Let me begin with a top-of-the-head summary of lingering concerns on my part regarding further research consequent on my own writings, especially my early articles and the five cumulative editions of Presidential Power (1960 et seq.). The reception of that book and its longevity exceeded my highest hopes. For both I shall always be grateful (and somewhat amazed). But I also should confess to what turned out to be unrealistic--and perhaps unreasonable--hopes for research the book and articles might suggest to others. Reasonable or not, the disappointment of those hopes stays with me. To emphasize them now gives my response an unduly self-centered quality. I indulge that only because recent illness leaves me too little time to think persistently about the subfield as a whole and all the other things that, on reflection and rereading, I might add if time allowed.

With that qualification, a severe one, I offer a "wish list" of research that would substantially relieve me of parochial concerns. The list has four parts. I can summarize them as follows, in no order of importance. Then I shall add a fifth, which while consistent with the others, goes far afield from my own writings and transcends the other concerns in importance.

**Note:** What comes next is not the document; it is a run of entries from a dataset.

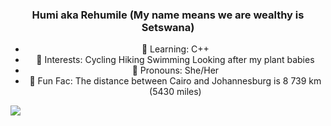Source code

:<div align="center">
  
### Humi aka Rehumile (My name means we are wealthy is Setswana)

  
  - 🌺 Learning: C++
  - 🌺 Interests: Cycling Hiking Swimming Looking after my plant babies 
  - 🌺 Pronouns: She/Her
  - 🌺 Fun Fac: The distance between Cairo and Johannesburg is  8 739 km (5430 miles)
 
 </div>
  

<!--
**Humunchi/Humunchi** is a ✨ _special_ ✨ repository because its `README.md` (this file) appears on your GitHub profile.

Here are some ideas to get you started:

- 🔭 I’m currently working on ...
- 🌱 I’m currently learning ...
- 👯 I’m looking to collaborate on ...
- 🤔 I’m looking for help with ...
- 💬 Ask me about ...
- 📫 How to reach me: ...
- 😄 Pronouns: ...
- ⚡ Fun fact: ...
<div align="center">

<img src="https://github-readme-stats.vercel.app/api/top-langs/?username=Humunchi&layout=compact&theme=blue-green"/>
</div>
-->


<div align="left">
<img src="https://github-readme-stats.vercel.app/api?username=Humunchi&&show_icons=true&theme=blue-green"/>

</div>
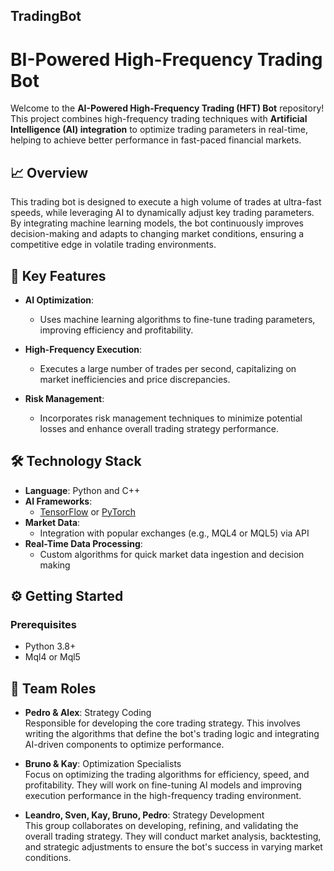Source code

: ## TradingBot
# BI-Powered High-Frequency Trading Bot

Welcome to the **AI-Powered High-Frequency Trading (HFT) Bot** repository! This project combines high-frequency trading techniques with **Artificial Intelligence (AI) integration** to optimize trading parameters in real-time, helping to achieve better performance in fast-paced financial markets.

## 📈 Overview

This trading bot is designed to execute a high volume of trades at ultra-fast speeds, while leveraging AI to dynamically adjust key trading parameters. By integrating machine learning models, the bot continuously improves decision-making and adapts to changing market conditions, ensuring a competitive edge in volatile trading environments.

## 🚀 Key Features

- **AI Optimization**: 
  - Uses machine learning algorithms to fine-tune trading parameters, improving efficiency and profitability.
  
- **High-Frequency Execution**: 
  - Executes a large number of trades per second, capitalizing on market inefficiencies and price discrepancies.
  
- **Risk Management**: 
  - Incorporates risk management techniques to minimize potential losses and enhance overall trading strategy performance.

## 🛠️ Technology Stack

- **Language**: Python and C++
- **AI Frameworks**: 
  - [TensorFlow](https://www.tensorflow.org/) or [PyTorch](https://pytorch.org/)
- **Market Data**: 
  - Integration with popular exchanges (e.g., MQL4 or MQL5) via API
- **Real-Time Data Processing**: 
  - Custom algorithms for quick market data ingestion and decision making

## ⚙️ Getting Started

### Prerequisites

- Python 3.8+
- Mql4 or Mql5

## 🎯 Team Roles

- **Pedro & Alex**: Strategy Coding  
  Responsible for developing the core trading strategy. This involves writing the algorithms that define the bot's trading logic and integrating AI-driven components to optimize performance.

- **Bruno & Kay**: Optimization Specialists  
  Focus on optimizing the trading algorithms for efficiency, speed, and profitability. They will work on fine-tuning AI models and improving execution performance in the high-frequency trading environment.

- **Leandro, Sven, Kay, Bruno, Pedro**: Strategy Development  
  This group collaborates on developing, refining, and validating the overall trading strategy. They will conduct market analysis, backtesting, and strategic adjustments to ensure the bot's success in varying market conditions.
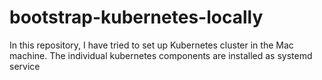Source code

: # bootstrap-kubernetes-locally
In this repository, I have tried to set up Kubernetes cluster in the Mac machine. The individual kubernetes components are installed as systemd service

First, I wish the younger generation of presidential scholars would get together under Edwards's or anybody else's auspices and cooperatively agree to a common terminology in the English language (with due consideration for its consequences when translated into other leading languages). It seems a bit strange that forty-two years after Presidential Power's initial publication, it continues to sell well enough to remain comfortably in print, even though no contemporary writer on the subject either honors or explicitly rejects its pervasive distinction between "power" (as personal influence) and "powers" (as authority in Constitution, laws, or customs). Yet that distinction remains at the very heart of the book, crucial to its analysis. Alongside all the other, more recent books that do not make it, what is the contemporary student-reader to think?

I do not presume my usage to be "better" than somebody else's; indeed, the reverse may be true. I merely think it problematical that if we hope our field has some potential to be cumulative, we lack agreement on the meanings of the terms in general use among us, power(s) above all. English remains a vital means of communication for us despite our increased use of mathematics.

Should agreement bar my distinction between power and powers, I will try to get a new edition printed eliminating both terms and substituting whatever scholars may choose!

Second, Charles O. Jones recently published an article in this journal (Jones 2001), which greatly appeals to me, proposing tests for numbers of the propositions I advanced in Presidential Power on "professional reputation." These I applaud. I wish somebody or bodies would get at them, hard though they would be to mount effectively. This I have been hoping for, in vain, for almost half a century! I would not say the same about my propositions on "public prestige"--easier to mount and far better addressed--but little has been done, as yet, I fear, about the interpenetrations of those two subjective factors, each into the other, with the evolving communications revolution. One of my continuing concerns with Presidential Power in all its editions, especially its first (1960) and fifth (1990), is its failure to stir systematic probing of those particular interrelationships.

Third, I may not be a "new" institutionalist, but I certainly am an "old" institutionalist, as numbers of my articles in the fifties and sixties will suggest. So will a number of my case studies for the Kennedy School. …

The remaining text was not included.